Standage Daniel S, Brown C Titus, Hormozdiari Fereydoun
Population Health and Reproduction, University of California, Davis, USA.
Population Health and Reproduction, University of California, Davis, USA; Genome Center, University of California, Davis, USA.
iScience. 2019 Aug 30;18:28-36. doi: 10.1016/j.isci.2019.07.032. Epub 2019 Jul 23.
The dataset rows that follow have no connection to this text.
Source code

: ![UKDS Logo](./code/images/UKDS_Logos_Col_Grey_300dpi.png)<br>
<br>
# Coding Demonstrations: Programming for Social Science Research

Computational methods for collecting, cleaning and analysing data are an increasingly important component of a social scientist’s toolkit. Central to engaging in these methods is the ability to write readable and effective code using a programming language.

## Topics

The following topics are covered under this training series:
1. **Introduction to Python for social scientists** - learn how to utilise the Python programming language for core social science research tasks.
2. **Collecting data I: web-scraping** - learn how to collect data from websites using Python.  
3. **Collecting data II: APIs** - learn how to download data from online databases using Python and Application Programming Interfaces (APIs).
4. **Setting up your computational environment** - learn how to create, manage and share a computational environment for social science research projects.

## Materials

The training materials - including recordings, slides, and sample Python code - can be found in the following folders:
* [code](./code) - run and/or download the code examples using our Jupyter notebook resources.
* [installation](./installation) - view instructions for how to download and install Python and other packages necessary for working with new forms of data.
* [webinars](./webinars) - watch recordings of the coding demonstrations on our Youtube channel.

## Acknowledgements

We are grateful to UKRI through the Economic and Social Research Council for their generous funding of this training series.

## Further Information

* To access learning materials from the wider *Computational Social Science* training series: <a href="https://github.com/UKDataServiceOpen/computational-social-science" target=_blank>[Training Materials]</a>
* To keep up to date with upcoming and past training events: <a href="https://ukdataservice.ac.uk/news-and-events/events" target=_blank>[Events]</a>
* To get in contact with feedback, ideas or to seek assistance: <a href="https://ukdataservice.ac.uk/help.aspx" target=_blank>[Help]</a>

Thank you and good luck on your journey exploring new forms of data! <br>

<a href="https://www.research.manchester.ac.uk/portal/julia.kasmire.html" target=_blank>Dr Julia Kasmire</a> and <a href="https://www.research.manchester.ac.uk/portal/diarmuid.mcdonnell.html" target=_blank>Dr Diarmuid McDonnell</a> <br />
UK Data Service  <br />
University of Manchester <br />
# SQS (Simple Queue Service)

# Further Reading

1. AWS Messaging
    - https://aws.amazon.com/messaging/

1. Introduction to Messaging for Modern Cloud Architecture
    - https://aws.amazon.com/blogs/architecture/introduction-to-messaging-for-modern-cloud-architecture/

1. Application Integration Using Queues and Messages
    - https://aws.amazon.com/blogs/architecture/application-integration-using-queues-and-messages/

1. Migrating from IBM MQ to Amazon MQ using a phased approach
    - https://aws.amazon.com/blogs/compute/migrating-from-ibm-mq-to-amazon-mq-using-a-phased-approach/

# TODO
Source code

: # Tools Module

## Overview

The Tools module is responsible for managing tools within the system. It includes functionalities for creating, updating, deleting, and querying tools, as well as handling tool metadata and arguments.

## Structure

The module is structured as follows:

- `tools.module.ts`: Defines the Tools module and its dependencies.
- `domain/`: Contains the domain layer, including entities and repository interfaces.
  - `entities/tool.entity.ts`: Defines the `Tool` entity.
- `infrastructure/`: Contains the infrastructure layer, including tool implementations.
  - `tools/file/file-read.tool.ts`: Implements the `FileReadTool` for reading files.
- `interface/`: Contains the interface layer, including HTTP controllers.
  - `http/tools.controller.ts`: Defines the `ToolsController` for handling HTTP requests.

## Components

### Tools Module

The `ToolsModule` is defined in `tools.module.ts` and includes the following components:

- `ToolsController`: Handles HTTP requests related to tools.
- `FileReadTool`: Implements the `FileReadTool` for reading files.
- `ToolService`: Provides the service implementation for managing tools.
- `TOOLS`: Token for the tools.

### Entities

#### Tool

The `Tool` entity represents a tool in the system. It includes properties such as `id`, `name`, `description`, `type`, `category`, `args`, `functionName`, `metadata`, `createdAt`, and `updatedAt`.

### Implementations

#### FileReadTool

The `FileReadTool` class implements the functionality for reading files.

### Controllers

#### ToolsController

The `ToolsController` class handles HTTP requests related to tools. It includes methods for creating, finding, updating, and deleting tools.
De novo genetic variants are an important source of causative variation in complex genetic disorders. Many methods for variant discovery rely on mapping reads to a reference genome, detecting numerous inherited variants irrelevant to the phenotype of interest. To distinguish between inherited and de novo variation, sequencing of families (parents and siblings) is commonly pursued. However, standard mapping-based approaches tend to have a high false-discovery rate for de novo variant prediction. Kevlar is a mapping-free method for de novo variant discovery, based on direct comparison of sequences between related individuals. Kevlar identifies high-abundance k-mers unique to the individual of interest. Reads containing these k-mers are partitioned into disjoint sets by shared k-mer content for variant calling, and preliminary variant predictions are sorted using a probabilistic score. We evaluated Kevlar on simulated and real datasets, demonstrating its ability to detect both de novo single-nucleotide variants and indels with high accuracy.
新生基因变异是复杂遗传疾病中致病变异的重要来源。许多变异发现方法依赖于将 reads 映射到参考基因组,从而检测出许多与感兴趣的表型无关的遗传变异。为了区分遗传变异和新生变异,通常会对家系(父母和兄弟姐妹)进行测序。然而,基于标准映射的方法在新生变异预测方面往往具有较高的假发现率。Kevlar 是一种用于新生变异发现的无映射方法,基于对相关个体之间序列的直接比较。Kevlar 识别出感兴趣个体特有的高丰度 k-mer。包含这些 k-mer 的 reads 通过共享的 k-mer 内容被划分为不相交的集合用于变异调用,并且使用概率分数对初步的变异预测进行排序。我们在模拟和真实数据集上评估了 Kevlar,证明了它能够高精度地检测新生单核苷酸变异和插入缺失。